━━━━━ STUDY MATERIAL

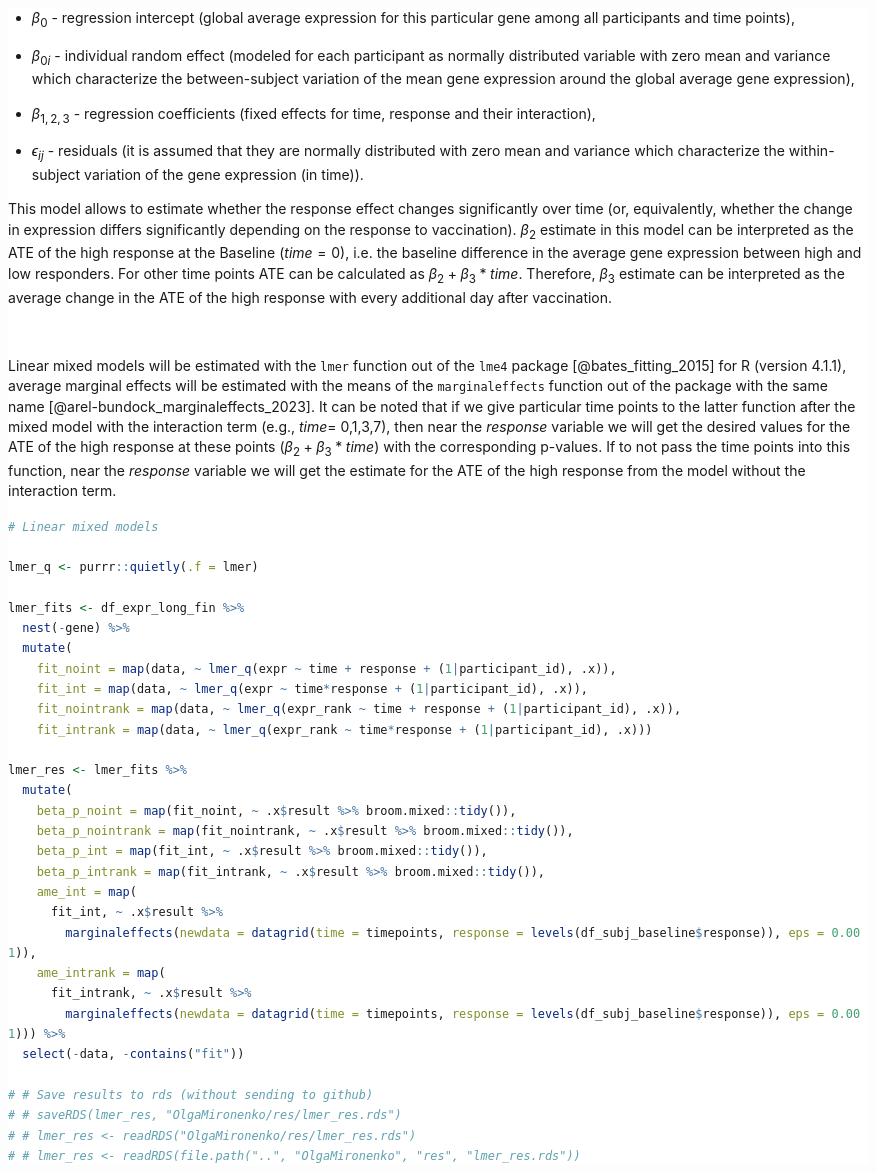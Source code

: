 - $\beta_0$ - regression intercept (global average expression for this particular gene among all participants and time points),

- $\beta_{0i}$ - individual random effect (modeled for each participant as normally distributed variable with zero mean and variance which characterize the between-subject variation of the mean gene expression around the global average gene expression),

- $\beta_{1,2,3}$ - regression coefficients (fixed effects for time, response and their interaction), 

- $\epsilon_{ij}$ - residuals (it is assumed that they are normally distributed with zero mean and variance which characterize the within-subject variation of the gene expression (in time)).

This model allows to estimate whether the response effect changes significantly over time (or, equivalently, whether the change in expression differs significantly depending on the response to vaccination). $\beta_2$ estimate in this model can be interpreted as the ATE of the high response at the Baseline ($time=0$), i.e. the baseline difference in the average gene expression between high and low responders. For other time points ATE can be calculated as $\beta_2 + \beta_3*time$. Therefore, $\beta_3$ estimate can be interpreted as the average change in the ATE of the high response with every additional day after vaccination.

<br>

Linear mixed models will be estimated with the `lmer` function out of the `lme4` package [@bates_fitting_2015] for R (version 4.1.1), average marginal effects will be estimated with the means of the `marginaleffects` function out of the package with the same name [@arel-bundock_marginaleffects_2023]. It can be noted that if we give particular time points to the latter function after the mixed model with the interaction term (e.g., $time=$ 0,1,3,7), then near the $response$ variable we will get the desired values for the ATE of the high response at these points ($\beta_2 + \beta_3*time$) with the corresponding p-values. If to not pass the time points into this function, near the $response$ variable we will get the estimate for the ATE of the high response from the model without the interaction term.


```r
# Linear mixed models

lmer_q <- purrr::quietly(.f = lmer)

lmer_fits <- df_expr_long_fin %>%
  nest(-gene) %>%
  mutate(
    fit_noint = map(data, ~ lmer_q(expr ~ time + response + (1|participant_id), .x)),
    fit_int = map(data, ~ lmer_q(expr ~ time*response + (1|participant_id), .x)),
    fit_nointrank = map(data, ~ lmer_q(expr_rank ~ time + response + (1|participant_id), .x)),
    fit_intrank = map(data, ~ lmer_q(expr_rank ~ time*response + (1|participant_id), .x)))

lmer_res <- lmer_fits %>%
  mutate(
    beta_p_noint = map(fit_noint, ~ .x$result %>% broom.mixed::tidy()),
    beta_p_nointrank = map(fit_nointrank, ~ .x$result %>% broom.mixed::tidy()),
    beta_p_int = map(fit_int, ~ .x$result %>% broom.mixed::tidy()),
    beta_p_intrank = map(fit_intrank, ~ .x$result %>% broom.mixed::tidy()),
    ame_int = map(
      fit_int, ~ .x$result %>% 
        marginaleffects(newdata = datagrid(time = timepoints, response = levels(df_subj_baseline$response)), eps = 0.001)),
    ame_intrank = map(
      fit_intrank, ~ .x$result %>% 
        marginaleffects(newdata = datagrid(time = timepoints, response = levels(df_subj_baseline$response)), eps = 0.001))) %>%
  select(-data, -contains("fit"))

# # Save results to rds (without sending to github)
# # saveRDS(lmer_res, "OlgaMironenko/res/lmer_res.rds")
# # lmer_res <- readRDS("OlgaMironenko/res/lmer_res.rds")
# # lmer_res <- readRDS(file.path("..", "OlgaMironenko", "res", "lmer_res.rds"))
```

━━━━━━━━━━
━━━━━ STUDY MATERIAL

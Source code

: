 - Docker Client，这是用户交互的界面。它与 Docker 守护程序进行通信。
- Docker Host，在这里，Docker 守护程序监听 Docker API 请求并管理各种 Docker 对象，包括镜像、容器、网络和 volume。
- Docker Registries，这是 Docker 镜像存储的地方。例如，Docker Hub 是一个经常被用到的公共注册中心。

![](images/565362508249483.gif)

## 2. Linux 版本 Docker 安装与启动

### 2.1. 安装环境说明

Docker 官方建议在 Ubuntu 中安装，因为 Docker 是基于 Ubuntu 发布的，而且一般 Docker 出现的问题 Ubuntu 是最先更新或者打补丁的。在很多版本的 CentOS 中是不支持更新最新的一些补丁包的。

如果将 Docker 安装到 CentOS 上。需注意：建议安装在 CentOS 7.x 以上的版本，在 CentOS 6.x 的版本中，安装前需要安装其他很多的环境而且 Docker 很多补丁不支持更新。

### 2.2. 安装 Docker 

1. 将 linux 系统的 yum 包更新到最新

━━━━━━━━━━
━━━━━ STUDY MATERIAL

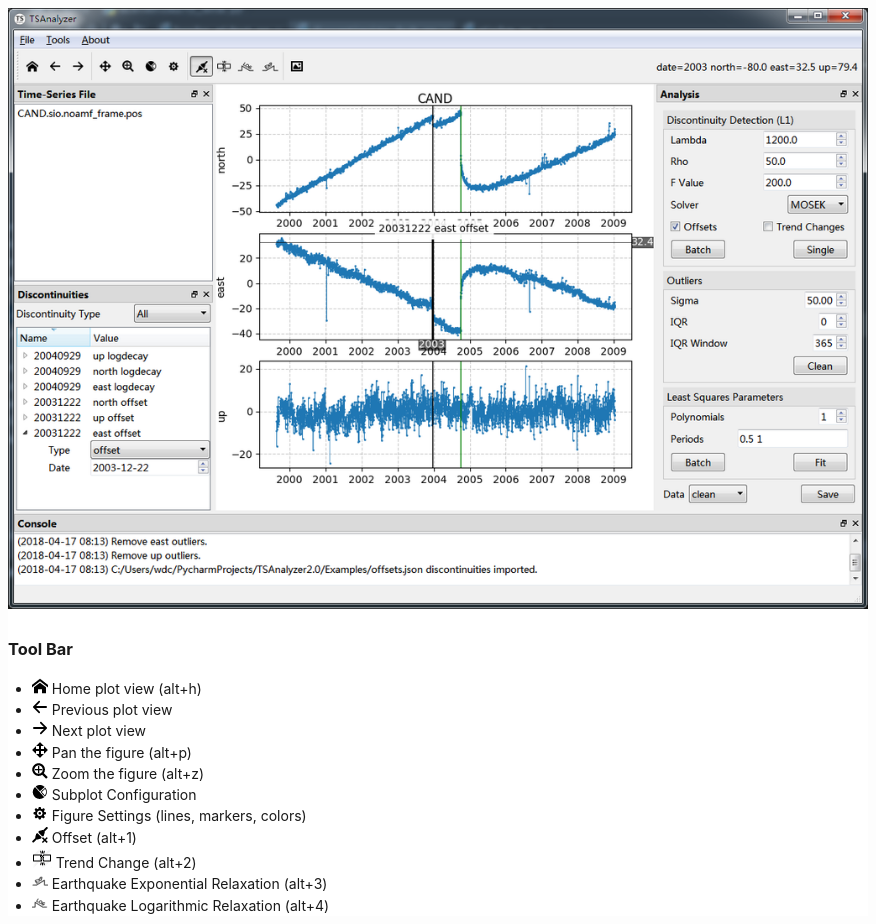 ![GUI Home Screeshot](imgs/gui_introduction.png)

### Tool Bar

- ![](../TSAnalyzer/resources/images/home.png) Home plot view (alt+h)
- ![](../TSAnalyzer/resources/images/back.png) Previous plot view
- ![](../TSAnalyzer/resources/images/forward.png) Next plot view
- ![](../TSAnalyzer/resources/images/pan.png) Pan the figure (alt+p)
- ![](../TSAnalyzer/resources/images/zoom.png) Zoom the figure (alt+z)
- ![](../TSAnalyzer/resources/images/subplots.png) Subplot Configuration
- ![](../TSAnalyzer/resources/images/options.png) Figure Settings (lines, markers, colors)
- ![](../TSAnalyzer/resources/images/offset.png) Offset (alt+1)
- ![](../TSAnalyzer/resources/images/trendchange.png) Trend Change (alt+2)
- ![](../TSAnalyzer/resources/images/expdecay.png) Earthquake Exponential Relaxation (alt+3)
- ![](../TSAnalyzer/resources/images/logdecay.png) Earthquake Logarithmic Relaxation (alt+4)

━━━━━━━━━━

Return, with no change at all, every line in the entries above from the line containing "- Docker Registries，这是" through the line containing "1. 将 linux 系统的 yum 包更新到最新".

- Docker Registries，这是 Docker 镜像存储的地方。例如，Docker Hub 是一个经常被用到的公共注册中心。

![](images/565362508249483.gif)

## 2. Linux 版本 Docker 安装与启动

### 2.1. 安装环境说明

Docker 官方建议在 Ubuntu 中安装，因为 Docker 是基于 Ubuntu 发布的，而且一般 Docker 出现的问题 Ubuntu 是最先更新或者打补丁的。在很多版本的 CentOS 中是不支持更新最新的一些补丁包的。

如果将 Docker 安装到 CentOS 上。需注意：建议安装在 CentOS 7.x 以上的版本，在 CentOS 6.x 的版本中，安装前需要安装其他很多的环境而且 Docker 很多补丁不支持更新。

### 2.2. 安装 Docker 

1. 将 linux 系统的 yum 包更新到最新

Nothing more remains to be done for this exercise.